More 2nd amendment mythology (& was 1688 or 89); scalia wrote similar about the English 'have arms' decree in 2008 heller decision, only to be chastised by a consortium of 21 british scholars (most living in USA, some American):
british scholars: THE SUPREME COURT SHOULD REEXAMINE PRIOR FINDINGS IN LIGHT OF SOUNDER SCHOLARSHIP WHEN INTERPRETING RIGHTS IN THE CONSTITUTION
Amici Curiae are scholars and professional historians whose collective expertise covers the following areas: the history of Stuart England, the Restoration, the 1689 Glorious Revolution, the American Revolution, the Early Republic, American legal history, American Constitutional history, and Anglo-American history.
Amici Curiae have an interest in the Court having a well-informed and accurate understanding of the Anglo-American tradition to have arms from which {2A} originated
The have arms provision in the English Declaration of Rights, which was later codified as the Bill of Rights, provided two protections to the individual. First, the right to have arms gave certain persons (qualified Protestants) the right to possess arms to take part in defending the realm against enemies within (i.e., Catholics) as well as foreign invaders. Second, the grant of a right to have arms was a compromise of a dispute over control of the militia that gave Parliament concurrent power (with the sovereign) over arming the landed gentry. It allowed Parliament to invoke its right of self-preservation and resistance should the sovereign usurp the laws, liberties, estates, and Protestant religion of the nation.
...the {US Supreme} Court examined the English Declaration of Rights of 1689, correctly finding that the right to have arms in Article VII is the basis of the right enshrined in the Second Amendment. The Court also correctly recognized that the SecondAmendment right to bear arms was an individual right to have and use arms for self preservation and defense as in its English predecessor.
However, contrary to discredited scholarship upon which Heller relied {to wit, joyce malcolm}, the right to have arms embodied in the English Declaration of Rights did not intend to protect an individuals right to possess, own, or usearms for private purposes such as to defend a home against burglars (what, in modern times, we mean when we use the term self-defense).

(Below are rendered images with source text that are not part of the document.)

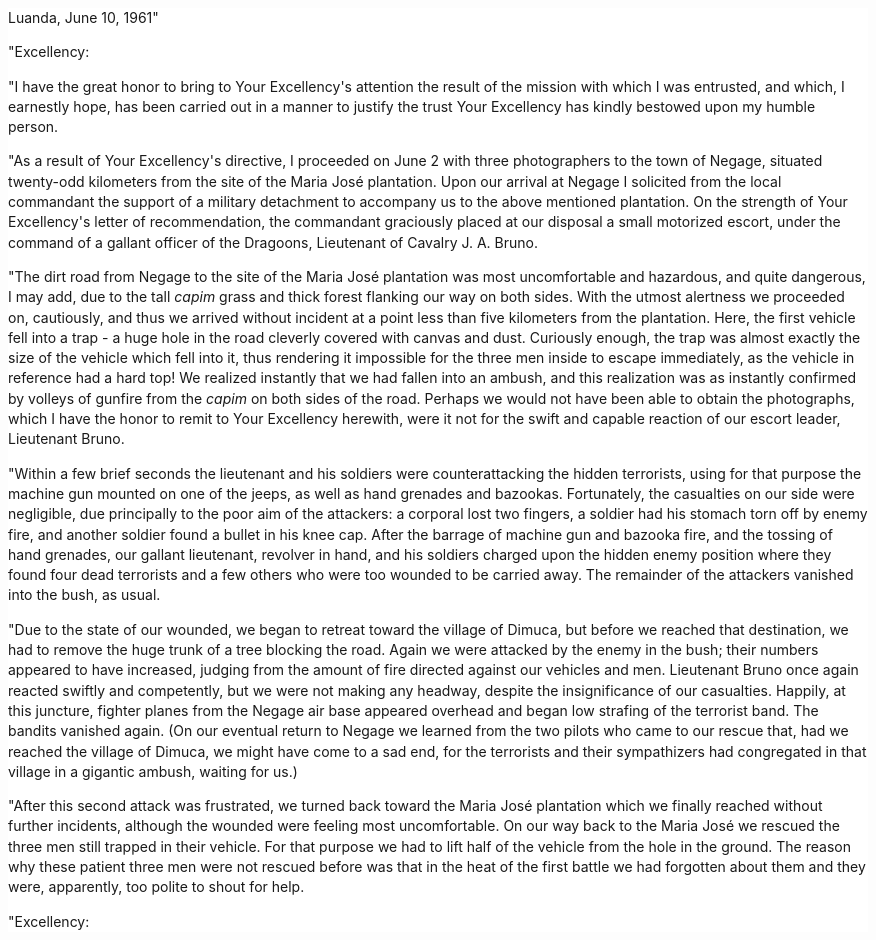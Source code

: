 Luanda, June 10, 1961"

"Excellency:

"I have the great honor to bring to Your Excellency's attention the result of the mission with which I was entrusted, and which, I earnestly hope, has been carried out in a manner to justify the trust Your Excellency has kindly bestowed upon my humble person.

"As a result of Your Excellency's directive, I proceeded on June 2 with three photographers to the town of Negage, situated twenty-odd kilometers from the site of the Maria José plantation. Upon our arrival at Negage I solicited from the local commandant the support of a military detachment to accompany us to the above mentioned plantation. On the strength of Your Excellency's letter of recommendation, the commandant graciously placed at our disposal a small motorized escort, under the command of a gallant officer of the Dragoons, Lieutenant of Cavalry J. A. Bruno.

"The dirt road from Negage to the site of the Maria José plantation was most uncomfortable and hazardous, and quite dangerous, I may add, due to the tall *capim* grass and thick forest flanking our way on both sides. With the utmost alertness we proceeded on, cautiously, and thus we arrived without incident at a point less than five kilometers from the plantation. Here, the first vehicle fell into a trap - a huge hole in the road cleverly covered with canvas and dust. Curiously enough, the trap was almost exactly the size of the vehicle which fell into it, thus rendering it impossible for the three men inside to escape immediately, as the vehicle in reference had a hard top! We realized instantly that we had fallen into an ambush, and this realization was as instantly confirmed by volleys of gunfire from the *capim* on both sides of the road. Perhaps we would not have been able to obtain the photographs, which I have the honor to remit to Your Excellency herewith, were it not for the swift and capable reaction of our escort leader, Lieutenant Bruno.

"Within a few brief seconds the lieutenant and his soldiers were counterattacking the hidden terrorists, using for that purpose the machine gun mounted on one of the jeeps, as well as hand grenades and bazookas. Fortunately, the casualties on our side were negligible, due principally to the poor aim of the attackers: a corporal lost two fingers, a soldier had his stomach torn off by enemy fire, and another soldier found a bullet in his knee cap. After the barrage of machine gun and bazooka fire, and the tossing of hand grenades, our gallant lieutenant, revolver in hand, and his soldiers charged upon the hidden enemy position where they found four dead terrorists and a few others who were too wounded to be carried away. The remainder of the attackers vanished into the bush, as usual.

"Due to the state of our wounded, we began to retreat toward the village of Dimuca, but before we reached that destination, we had to remove the huge trunk of a tree blocking the road. Again we were attacked by the enemy in the bush; their numbers appeared to have increased, judging from the amount of fire directed against our vehicles and men. Lieutenant Bruno once again reacted swiftly and competently, but we were not making any headway, despite the insignificance of our casualties. Happily, at this juncture, fighter planes from the Negage air base appeared overhead and began low strafing of the terrorist band. The bandits vanished again. (On our eventual return to Negage we learned from the two pilots who came to our rescue that, had we reached the village of Dimuca, we might have come to a sad end, for the terrorists and their sympathizers had congregated in that village in a gigantic ambush, waiting for us.)

"After this second attack was frustrated, we turned back toward the Maria José plantation which we finally reached without further incidents, although the wounded were feeling most uncomfortable. On our way back to the Maria José we rescued the three men still trapped in their vehicle. For that purpose we had to lift half of the vehicle from the hole in the ground. The reason why these patient three men were not rescued before was that in the heat of the first battle we had forgotten about them and they were, apparently, too polite to shout for help.

"Excellency:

Rather, it referred to a right to possess arms in defense of the realm.
Accordingly, the right to own or use arms for private purposes is not a right deeply rooted in our nations tradition, and should not be incorporated as against the states by the 14th Amendment. http://docplayer.net/1918043-Supreme-court-of-the-united-states.html
The Court throughout its history has freely exercised its power to reexamine the basis of constitutional decisions. That the Heller decision is recent only weighs in favor of quick action by the Court to correct its error of historical interpretation.
As set forth below, reconstructing the historical meaning of the right to have arms deserves better than Petitioners selective reading and mischaracterization of Blackstones reference to the natural right of resistance and self-preservation, http://www.americanbar.org/content/dam/aba/publishing/preview/publiced_preview_briefs_pdfs_09_10_08_1521_RespondentAmCuEnglishHistorians.authcheckdam.pdf
Indeed, after receiving this horrific news after posting bogus info in heller, scalia removed any reference to the british have arms being an individual rkba, in subsequent McDonald.